Apologies if this has been answered elsewhere… was unable to find this specific use case.
We have a package that uses qtpy to support either PySide2 or PyQt5 backends, but one of the two must be installed. If possible, we’d like to make our package installable simply with pip install my-package and have PySide2 installed if and only ifPyQt5 does not already exist in the environment. I am aware that we could use extras and ask our users to pip install my-package[pyside2] … but if at all possible, we’d like to have the bare install work without requiring the extras syntax, while also preventing both qt backends from being installed (if a user already has one of them in their environment).
(we’d also prefer to avoid having a seperate my-package-core package with no dependencies, with my-package depending on both my-package-core and PySide2)
We initially attempted to achieve this by putting try: import PyQt5 logic in setup.py, but that strategy seems to fail (unless the end-user uses the --no-cache-dir) when pip builds a wheel for caching during the install step. PEP 508 markers also do not appear to allow this sort of environmental inquiry.
Any input greatly appreciated (even if it’s just “yeah you can’t do that” )
Currently the dependency system is very simple, and as far as I know there’s no way to do this
There is technically Provides-Dist metadata, and theoretically I think you could solve this by getting PyQt5 and PySide2 to all add Provides-Dist: qt_backend or something to their metadata, but it’s not exactly a perfect fit for what you want, plus none of the PyPA tools like pip and PyPI do anything with this information anyway, so it wouldn’t help in any practical sense.
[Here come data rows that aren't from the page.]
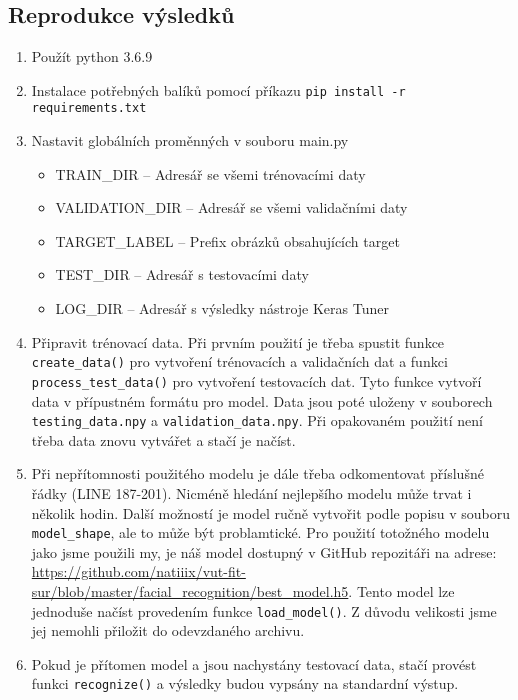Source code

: \documentclass[a4paper,11pt]{article}
\begin{document}
		\subsection{Reprodukce výsledků}
			\begin{enumerate}
				\item Použít python 3.6.9
				\item Instalace potřebných balíků pomocí příkazu \texttt{pip install -r requirements.txt}
				\item Nastavit globálních proměnných v souboru main.py
					\begin{itemize}
						\item TRAIN\_DIR -- Adresář se všemi trénovacími daty
						\item VALIDATION\_DIR -- Adresář se všemi validačními daty
						\item TARGET\_LABEL -- Prefix obrázků obsahujících target
						\item TEST\_DIR -- Adresář s testovacími daty
						\item LOG\_DIR -- Adresář s výsledky nástroje Keras Tuner
					\end{itemize}
				\item Připravit trénovací data. Při prvním použití je třeba spustit funkce \texttt{create\_data()} pro vytvoření trénovacích a validačních dat a funkci \texttt{process\_test\_data()} pro vytvoření testovacích dat. Tyto funkce vytvoří data v přípustném formátu pro model. Data jsou poté uloženy v souborech \texttt{testing\_data.npy} a \texttt{validation\_data.npy}. Při opakovaném použití není třeba data znovu vytvářet a stačí je načíst.
				\item Při nepřítomnosti použitého modelu je dále třeba odkomentovat příslušné řádky (LINE 187-201). Nicméně hledání nejlepšího modelu může trvat i několik hodin. Další možností je model ručně vytvořit podle popisu v souboru \texttt{model\_shape}, ale to může být problamtické. Pro použití totožného modelu jako jsme použili my, je náš model dostupný v GitHub repozitáři na adrese: \url{https://github.com/natiiix/vut-fit-sur/blob/master/facial_recognition/best_model.h5}. Tento model lze jednoduše načíst provedením funkce \texttt{load\_model()}. Z důvodu velikosti jsme jej nemohli přiložit do odevzdaného archivu.
				\item Pokud je přítomen model a jsou nachystány testovací data, stačí provést funkci \texttt{recognize()} a výsledky budou vypsány na standardní výstup. 
			\end{enumerate}
		
\end{document}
I am fairly certain I’ve seen this type of request before, but I can’t find anything relevant. Some similar discussions that may give you a handle on the state of things:
I can see how this sort of thing would be useful (and also how it would complicate the lives of resolvers…). I think if we were to add support for this, we might need to know more about other peoples’ use cases and whether there are other packaging ecosystems that support this sort of thing that we could rely on.
I could imagine adding a syntax where a given requirement is actually an ordered list of requirements, like so:
(PySide2, PyQt5)
Which would be satisfied by anything in the group, and if nothing in the group is installed, it attempts to satisfy it from left to right.
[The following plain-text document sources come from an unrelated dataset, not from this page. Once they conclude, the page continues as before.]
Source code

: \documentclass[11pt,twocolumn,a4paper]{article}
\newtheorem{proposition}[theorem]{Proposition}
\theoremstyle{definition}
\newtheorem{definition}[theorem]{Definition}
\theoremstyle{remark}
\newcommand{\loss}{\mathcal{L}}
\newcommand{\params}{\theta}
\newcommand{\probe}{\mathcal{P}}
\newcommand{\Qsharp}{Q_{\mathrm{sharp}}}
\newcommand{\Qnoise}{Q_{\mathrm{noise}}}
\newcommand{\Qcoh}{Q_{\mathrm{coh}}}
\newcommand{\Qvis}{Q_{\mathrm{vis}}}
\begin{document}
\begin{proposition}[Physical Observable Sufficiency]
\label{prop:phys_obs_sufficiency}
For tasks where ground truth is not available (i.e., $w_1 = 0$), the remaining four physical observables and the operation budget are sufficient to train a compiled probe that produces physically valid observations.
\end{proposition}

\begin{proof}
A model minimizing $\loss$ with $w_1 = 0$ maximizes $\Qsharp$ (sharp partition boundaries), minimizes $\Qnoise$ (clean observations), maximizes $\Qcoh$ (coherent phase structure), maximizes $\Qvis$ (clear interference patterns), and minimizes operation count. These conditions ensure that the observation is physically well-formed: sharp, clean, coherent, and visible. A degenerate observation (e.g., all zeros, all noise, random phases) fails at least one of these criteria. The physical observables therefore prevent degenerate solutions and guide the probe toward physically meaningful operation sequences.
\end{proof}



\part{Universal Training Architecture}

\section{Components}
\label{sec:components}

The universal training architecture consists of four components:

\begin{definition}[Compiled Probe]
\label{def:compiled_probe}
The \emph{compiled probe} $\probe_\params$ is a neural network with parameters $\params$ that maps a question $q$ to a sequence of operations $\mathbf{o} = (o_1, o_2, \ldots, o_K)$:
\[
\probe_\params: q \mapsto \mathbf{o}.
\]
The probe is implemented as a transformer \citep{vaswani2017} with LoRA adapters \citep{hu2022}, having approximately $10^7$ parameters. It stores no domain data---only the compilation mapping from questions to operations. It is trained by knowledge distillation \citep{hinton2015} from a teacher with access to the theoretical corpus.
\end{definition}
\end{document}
In the meantime, I think your best option is an extra.
Thank you very much. Super helpful. Yeah, looks like our use case is pretty much exactly like the 2nd discussion you linked above. It would also be solved by opportunistic dependencies in the first example, as well the ordered list of requirements that you propose. (Provides-Dist also looks good, but seems like it would take agreement among too many players to be practical for us ).
In any case, these links are excellent and provide me with a much clearer picture of the state of things. Thanks for your time!
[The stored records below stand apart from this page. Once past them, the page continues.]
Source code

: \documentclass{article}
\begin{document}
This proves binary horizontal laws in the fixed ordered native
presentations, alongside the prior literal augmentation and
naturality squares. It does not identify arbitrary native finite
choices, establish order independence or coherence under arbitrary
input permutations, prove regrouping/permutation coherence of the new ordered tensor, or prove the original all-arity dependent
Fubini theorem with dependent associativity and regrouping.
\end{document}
Here’s another use case for supporting Provides-Dist (and Obsoletes-Dist):
The opencv-python packages come in multiple flavors and only one of them should be installed as explicitly stated in their documentation. So if an install already has opencv-contrib-python installed, a request to install opencv-python (not an uncommon dependency for other packages) should be ignored as its functionality (and more) is already provided by opencv-contrib-python. Currently, users can end up in an environment with both opencv-python and opencv-contrib-python installed, and depending on order of install all kinds of breakage.
Since opencv-contrib-python provides a superset of opencv-python, being able to specify Obsoletes-Dist and having it honored by the package manager would also be of great use. Then a user or package requesting installation of opencv-contrib-python would lead to opencv-python being removed. That doesn’t cause a loss of functionality and prevents having more than one of the packages installed at a time, as should really be avoided.
For future reference, see also this stackoverflow post hinting at how the tensorflow ecosystem could benefit from this.
I wonder if using the package metadata for this is a good idea. I feel like package metadata ends up too often being incorrect or out of date, and then it is hard to fix (maintainers are not active anymore for example).
I wonder if we could improve on the constraints.txt idea taken from pip instead. What if it were possible to specify the following in a “constraints” file (on top of what is already feasible)?
if library is required, install instead:
library-contrib
library[gpu-enhanced]
library and third-party-library-plugin
if library is required, install it from:
this alternative index server
this git repository branch
and potentially more advanced fixes, typically overriding metadata of a poorly packaged dependency
The one doing the installation (the one building the final application) is the one more likely to know what should be installed. The one packaging the library only has partial knowledge, they can not possibly know in which application and in which environment their library will be integrated.